I recall one “lesson” that Mom used to educate Dad, soon after their marriage and before we arrived on the scene (a story I heard many times over the years). While “helping” Mom at the local grocery store, Dad was jaw-boning with an acquaintance, when Mom approached up the aisle with the grocery cart. “Why, here’s the little woman now,” said my father, preparing to introduce his new wife. Mom looked up without missing a beat and said, “I don’t know what you’re talking about, sir, I’ve never seen you before in my life,” and proceeded to wheel around them to the next aisle, leaving Dad standing flat-footed and his friend trying hard not to laugh. The lesson stuck with Dad; he quickly saw the humor in her reaction, and he never referred to her as “the little woman” again.
People like to laugh. Ask any teacher, coach, psychologist or parent and they’ll tell you – education and instruction, even critique, goes down a whole lot easier when delivered with a little humor. Must be that “spoonful of sugar” thing.
My friend and colleague, Maury Forman, would say “What does all this have to do with economic development?” Well, with that question, and some colloquial funny-bone-tickling, Maury has authored some truly great economic development lessons and provided EconDev newcomers and seasoned pros alike with a treasure-trove of wisdom. His self-deprecating stories and punchlines (“No, BRE is not a French cheese”) not only make for entertaining reading, they help the reader remember, thus filing the lesson as grey-matter RAM, for easy retrieval when needed.

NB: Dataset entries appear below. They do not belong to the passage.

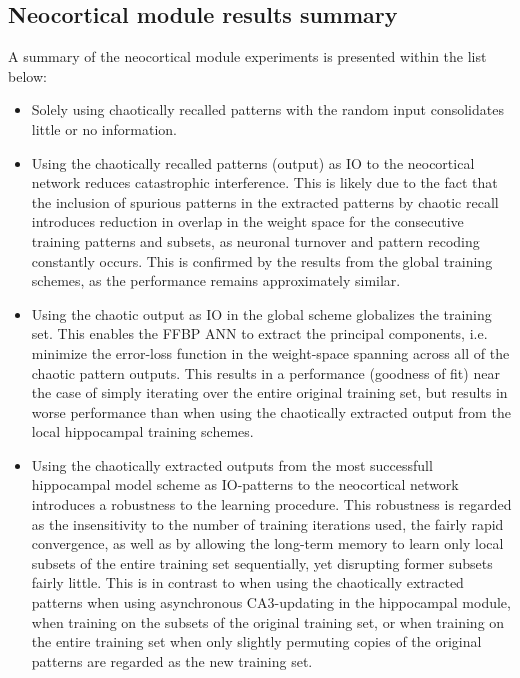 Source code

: \subsection{Neocortical module results summary}

A summary of the neocortical module experiments is presented within the list below:

\begin{itemize}
    \item Solely using chaotically recalled patterns with the random input consolidates little or no information.
    \item Using the chaotically recalled patterns (output) as IO to the neocortical network reduces catastrophic interference. This is likely due to the fact that the inclusion of spurious patterns in the extracted patterns by chaotic recall introduces reduction in overlap in the weight space for the consecutive training patterns and subsets, as neuronal turnover and pattern recoding constantly occurs. This is confirmed by the results from the global training schemes, as the performance remains approximately similar.
    \item Using the chaotic output as IO in the global scheme globalizes the training set. This enables the FFBP ANN to extract the principal components, i.e. minimize the error-loss function in the weight-space spanning across all of the chaotic pattern outputs. This results in a performance (goodness of fit) near the case of simply iterating over the entire original training set, but results in worse performance than when using the chaotically extracted output from the local hippocampal training schemes.
    \item Using the chaotically extracted outputs from the most successfull hippocampal model scheme as IO-patterns to the neocortical network introduces a robustness to the learning procedure. This robustness is regarded as the insensitivity to the number of training iterations used, the fairly rapid convergence, as well as by allowing the long-term memory to learn only local subsets of the entire training set sequentially, yet disrupting former subsets fairly little. This is in contrast to when using the chaotically extracted patterns when using asynchronous CA3-updating in the hippocampal module, when training on the subsets of the original training set, or when training on the entire training set when only slightly permuting copies of the original patterns are regarded as the new training set.
\end{itemize}

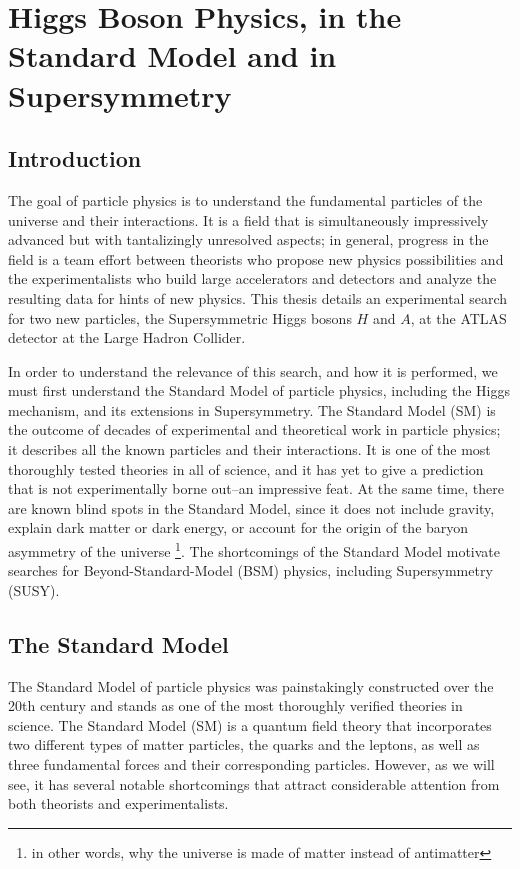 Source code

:  

\chapter[Theory of Higgs Physics]{Higgs Boson Physics, in the Standard Model and in Supersymmetry}
\label{chapter:Theory}



\section{Introduction}
The goal of particle physics is to understand the fundamental particles of the universe and 
their interactions. It is a field that is simultaneously impressively advanced but 
with tantalizingly unresolved aspects; in general, progress in the field is a team 
effort between theorists who propose new physics possibilities and the experimentalists who build 
large accelerators and detectors and analyze the resulting data for hints of new physics. This thesis details 
an experimental search for two new particles, the Supersymmetric Higgs bosons $H$ 
and $A$, at the ATLAS detector at the Large Hadron Collider.

In order to understand the relevance of this search, and how it is performed, 
we must first understand the Standard Model of particle physics, including the Higgs mechanism, 
and its extensions in Supersymmetry.  The Standard Model (SM) is the outcome of decades of 
experimental and theoretical work in particle physics; it describes all the known particles and 
their interactions.  It is one of the most thoroughly tested theories in all of 
science, and it has yet to give a prediction that is not experimentally borne 
out--an impressive feat.  At the same time, there are known blind 
spots in the Standard Model, since it does not include gravity, explain dark 
matter or dark energy, or account for the origin of the baryon asymmetry of the universe
\footnote{in other words, why the universe is made of matter instead of antimatter}.   The shortcomings of the 
Standard Model motivate searches for Beyond-Standard-Model (BSM) physics, including Supersymmetry (SUSY).  


\section{The Standard Model}
The Standard Model of particle physics was painstakingly constructed over the 20th century and stands 
as one of the most thoroughly verified theories in science.  The Standard Model 
(SM) is a quantum field theory that incorporates two different types of matter 
particles, the quarks and the leptons, as well as three fundamental forces and 
their corresponding particles.  However, as we will see, it has several notable 
shortcomings that attract considerable attention from both theorists and experimentalists.  

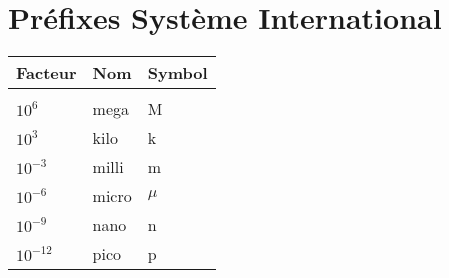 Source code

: \section{Préfixes Système International}
\begin{center}
\renewcommand{\arraystretch}{1}
\begin{tabular}{lll}
Facteur    & Nom   & Symbol \\\hline\\[-1em]
$10^{6}$   & mega  & M      \\
$10^3$     & kilo  & k      \\
$10^{-3}$  & milli & m      \\
$10^{-6}$  & micro & $\mu$  \\
$10^{-9}$  & nano  & n      \\
$10^{-12}$ & pico  & p     
\end{tabular}
\end{center} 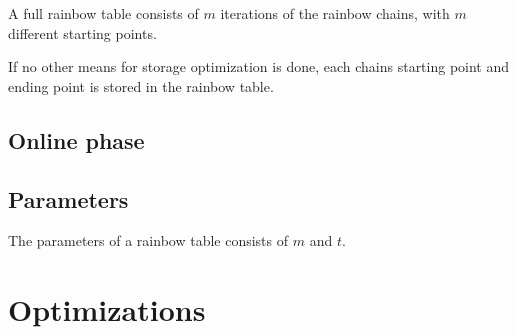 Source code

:A full rainbow table consists of $m$ iterations of the rainbow chains,
with $m$ different starting points.

If no other means for storage optimization is done, each chains
starting point and ending point is stored in the rainbow table. 

\subsection{Online phase}




\subsection{Parameters}

The parameters of a rainbow table consists of $m$ and $t$.

\section{Optimizations}
















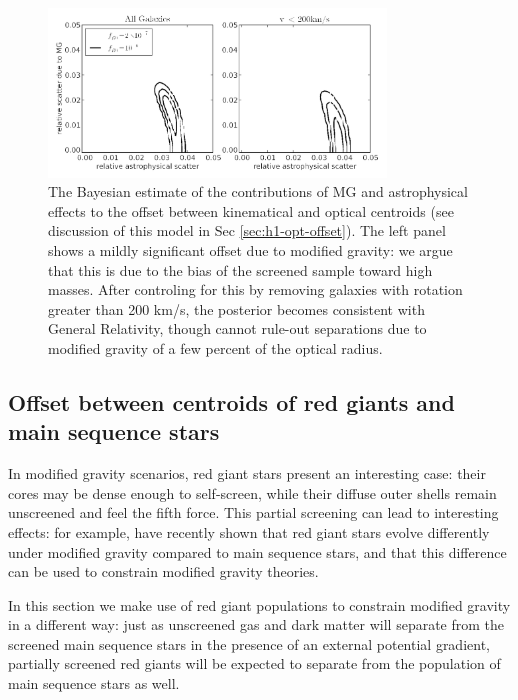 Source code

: \documentclass[useAMS,usenatbib,twocolumn]{mn2e}
\begin{document}
\begin{figure}
\begin{center}
  \includegraphics[width=0.8\textwidth]{figures/sec4_2_offset.png}
  \caption{The Bayesian estimate of the contributions of MG and astrophysical
effects to the offset between kinematical and optical centroids
(see discussion of this model in Sec \ref{sec:h1-opt-offset}).  The left
    panel shows a mildly significant offset due to modified gravity:
    we argue that this is due to the bias of the screened sample toward
    high masses.  After controling for this by removing galaxies
    with rotation greater than 200 km/s, the posterior becomes
    consistent with General Relativity, though cannot rule-out
    separations due to modified gravity of a few percent of the optical
    radius.}
  \label{offset-kin-den-2}
\end{center}
\end{figure}







\subsection{Offset between centroids of red giants and main sequence stars}
\label{sec:rgb}
In modified gravity scenarios, red giant stars present an interesting case:
their cores may be dense enough to self-screen, while their diffuse outer
shells remain unscreened and feel the fifth force.  This partial screening
can lead to interesting effects: for example, 
\citet{changhui} have recently shown that red giant stars evolve differently
under modified gravity compared to main sequence stars, and that this
difference can be used to constrain modified gravity theories.

In this section we make use of red giant populations
to constrain modified gravity in a different way:
just as unscreened gas and dark matter will separate from
the screened main sequence stars in the presence
of an external potential gradient, partially screened red giants
will be expected to separate from the population
of main sequence stars as well.
\end{document}

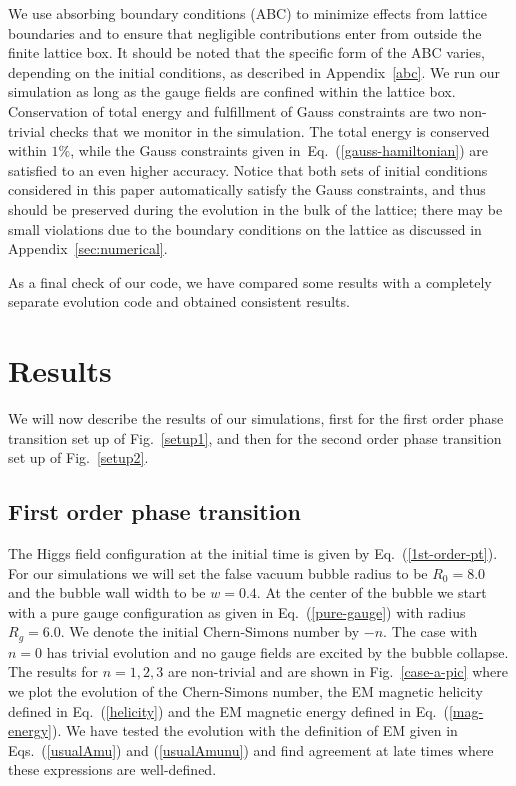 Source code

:\documentclass[prd,twocolumn,nofootinbib]{revtex4-1}
\begin{document}
We use absorbing boundary conditions (ABC) to minimize effects from lattice 
boundaries and to ensure that negligible contributions enter from outside
the finite lattice box. It should be noted that the specific form of 
the ABC varies, depending on the initial conditions,
as described in Appendix~\ref{abc}. 
We run our simulation as long as the gauge fields are confined within the 
lattice box. 
Conservation of total energy and fulfillment of Gauss constraints are two 
non-trivial checks that we monitor in the simulation. The total energy
is conserved within $1\%$, while the Gauss constraints given 
in~Eq.~(\ref{gauss-hamiltonian}) are satisfied to an even higher accuracy.
Notice that both sets of initial conditions considered in this paper
automatically satisfy the Gauss constraints, and thus should be preserved 
during the evolution in the bulk of the lattice; there may be small violations due
to the boundary conditions on the lattice as discussed in Appendix~\ref{sec:numerical}.

As a final check of our code, we have compared some results with a completely separate evolution code
\cite{Vachaspati:2016abz} and obtained consistent results. 


\section{Results}
\label{sec:results}

We will now describe the results of our simulations, first for the first order phase transition set up
of Fig.~\ref{setup1}, and then for the second order phase transition set up of Fig.~\ref{setup2}.


\subsection{First order phase transition}
\label{firstorder}

The Higgs field configuration at the initial time is given by Eq.~(\ref{1st-order-pt}).
For our simulations we will set the false vacuum bubble radius to be $R_0=8.0$ and the
bubble wall width to be $w=0.4$. At the center of the bubble we start with a pure gauge 
configuration as given in Eq.~(\ref{pure-gauge}) with radius $R_g=6.0$. 
We denote the initial Chern-Simons number by $-n$. The case with $n=0$ 
has trivial evolution and no gauge fields are excited by the bubble collapse. The results for 
$n=1,2,3$ are non-trivial and are shown in Fig.~\ref{case-a-pic} where we plot the evolution
of the Chern-Simons number, the EM magnetic helicity defined in Eq.~(\ref{helicity})
and the EM magnetic energy defined in Eq.~(\ref{mag-energy}). We have tested
the evolution with the definition of EM given in Eqs.~(\ref{usualAmu}) and (\ref{usualAmunu}) 
and find agreement at late times where these expressions are well-defined.
\end{document}

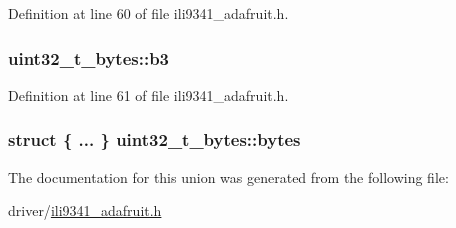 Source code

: Definition at line 60 of file ili9341\-\_\-adafruit.\-h.

\hypertarget{unionuint32__t__bytes_abd7739cae59fab7cf712d53f337b378a}{
\subsubsection[{b3}]{ uint32\-\_\-t\-\_\-bytes\-::b3}}\label{unionuint32__t__bytes_abd7739cae59fab7cf712d53f337b378a}


Definition at line 61 of file ili9341\-\_\-adafruit.\-h.

\hypertarget{unionuint32__t__bytes_a50aeebe398ee3b740421f1cc8d8583b8}{
\subsubsection[{bytes}]{\setlength{\rightskip}{0pt plus 5cm}struct \{ ... \}   uint32\-\_\-t\-\_\-bytes\-::bytes}}\label{unionuint32__t__bytes_a50aeebe398ee3b740421f1cc8d8583b8}


The documentation for this union was generated from the following file\-:\begin{DoxyCompactItemize}
\item 
driver/\hyperlink{ili9341__adafruit_8h}{ili9341\-\_\-adafruit.\-h}\end{DoxyCompactItemize}
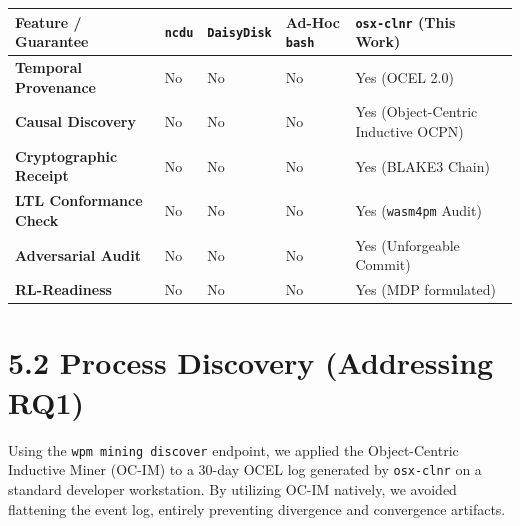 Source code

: \documentclass[
  12pt,
]{report}
\newcounter{none} %
\begin{document}
{\def\LTcaptype{none} %
\begin{longtable}[]{@{}
  >{\raggedright\arraybackslash}p{}
  >{\centering\arraybackslash}p{}
  >{\centering\arraybackslash}p{}
  >{\centering\arraybackslash}p{}
  >{\centering\arraybackslash}p{}@{}}
\toprule\noalign{}
\begin{minipage}[b]{\linewidth}\raggedright
Feature / Guarantee
\end{minipage} & \begin{minipage}[b]{\linewidth}\centering
\texttt{ncdu}
\end{minipage} & \begin{minipage}[b]{\linewidth}\centering
\texttt{DaisyDisk}
\end{minipage} & \begin{minipage}[b]{\linewidth}\centering
Ad-Hoc \texttt{bash}
\end{minipage} & \begin{minipage}[b]{\linewidth}\centering
\texttt{osx-clnr} (This Work)
\end{minipage} \\
\midrule\noalign{}
\endhead
\bottomrule\noalign{}
\endlastfoot
\textbf{Temporal Provenance} & No & No & No & Yes (OCEL 2.0) \\
\textbf{Causal Discovery} & No & No & No & Yes (Object-Centric Inductive
OCPN) \\
\textbf{Cryptographic Receipt} & No & No & No & Yes (BLAKE3 Chain) \\
\textbf{LTL Conformance Check} & No & No & No & Yes (\texttt{wasm4pm}
Audit) \\
\textbf{Adversarial Audit} & No & No & No & Yes (Unforgeable Commit) \\
\textbf{RL-Readiness} & No & No & No & Yes (MDP formulated) \\
\end{longtable}
}

\section{5.2 Process Discovery (Addressing
RQ1)}\label{process-discovery-addressing-rq1}

Using the \texttt{wpm\ mining\ discover} endpoint, we applied the
Object-Centric Inductive Miner (OC-IM) to a 30-day OCEL log generated by
\texttt{osx-clnr} on a standard developer workstation. By utilizing
OC-IM natively, we avoided flattening the event log, entirely preventing
divergence and convergence artifacts.
\end{document}
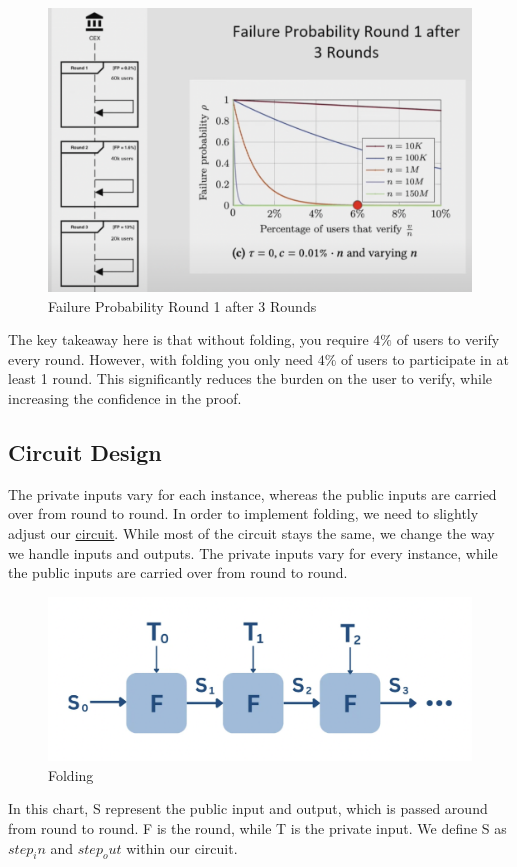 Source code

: \begin{figure}[H]
   \centering
   \includegraphics[width=130mm]{FailureProbabilityRound3.png}
   \caption{Failure Probability Round 1 after 3 Rounds \cite{NS23}}
   \label{overflow}
   \end{figure}
The key takeaway here is that without folding, you require $4\%$ of users to verify every round. However, with folding you only need
$4\%$  of users to participate in at least 1 round. This significantly reduces the burden on the user to verify, while increasing the confidence in the proof.


\subsection{Circuit Design}
The private inputs vary for each instance, whereas the public inputs are carried over from round to round.
In order to implement folding, we need to slightly adjust our \hyperref[subsec:pi]{circuit}. While most of the circuit stays the same, we change the way we handle inputs and outputs.
The private inputs vary for every instance, while the public inputs are carried over from round to round.
\begin{figure}[H]
   \centering
   \includegraphics[width=130mm]{FoldingCircuit.png}
   \caption{Folding \cite{VRS23}}
   \label{overflow}
   \end{figure}
In this chart, S represent the public input and output, which is passed around from round to round. F is the round, while T is the private input.
We define S as $step_in$ and $step_out$ within our circuit.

One of his recent books, The Wit and Wisdom of an Economic Developer, was published last August. In it, Maury offers – in 2-3 page gems – thoughtful tutorials on everything from BRE to entrepreneurial support to business/talent attraction, leadership, salesmanship and so much more. All are illustrated by genius cartoonist and Maury’s longtime collaborator, Milt Priggee. This book, as all of Maury’s writings, makes a GREAT gift to share with a young member of your E.D. team, an entire EDO board or newly-elected community leader.
Early this year, Maury released Noah’s Town: Where Animals Reign, a contemporary parable about community disaster preparedness and recovery – a topic sure to affect us all. It’s available on Amazon (and on smile.amazon.com as well). I can’t wait to read it, and one thing’s for sure – it will deliver a compelling lesson with humor, and I’ll enjoy every page!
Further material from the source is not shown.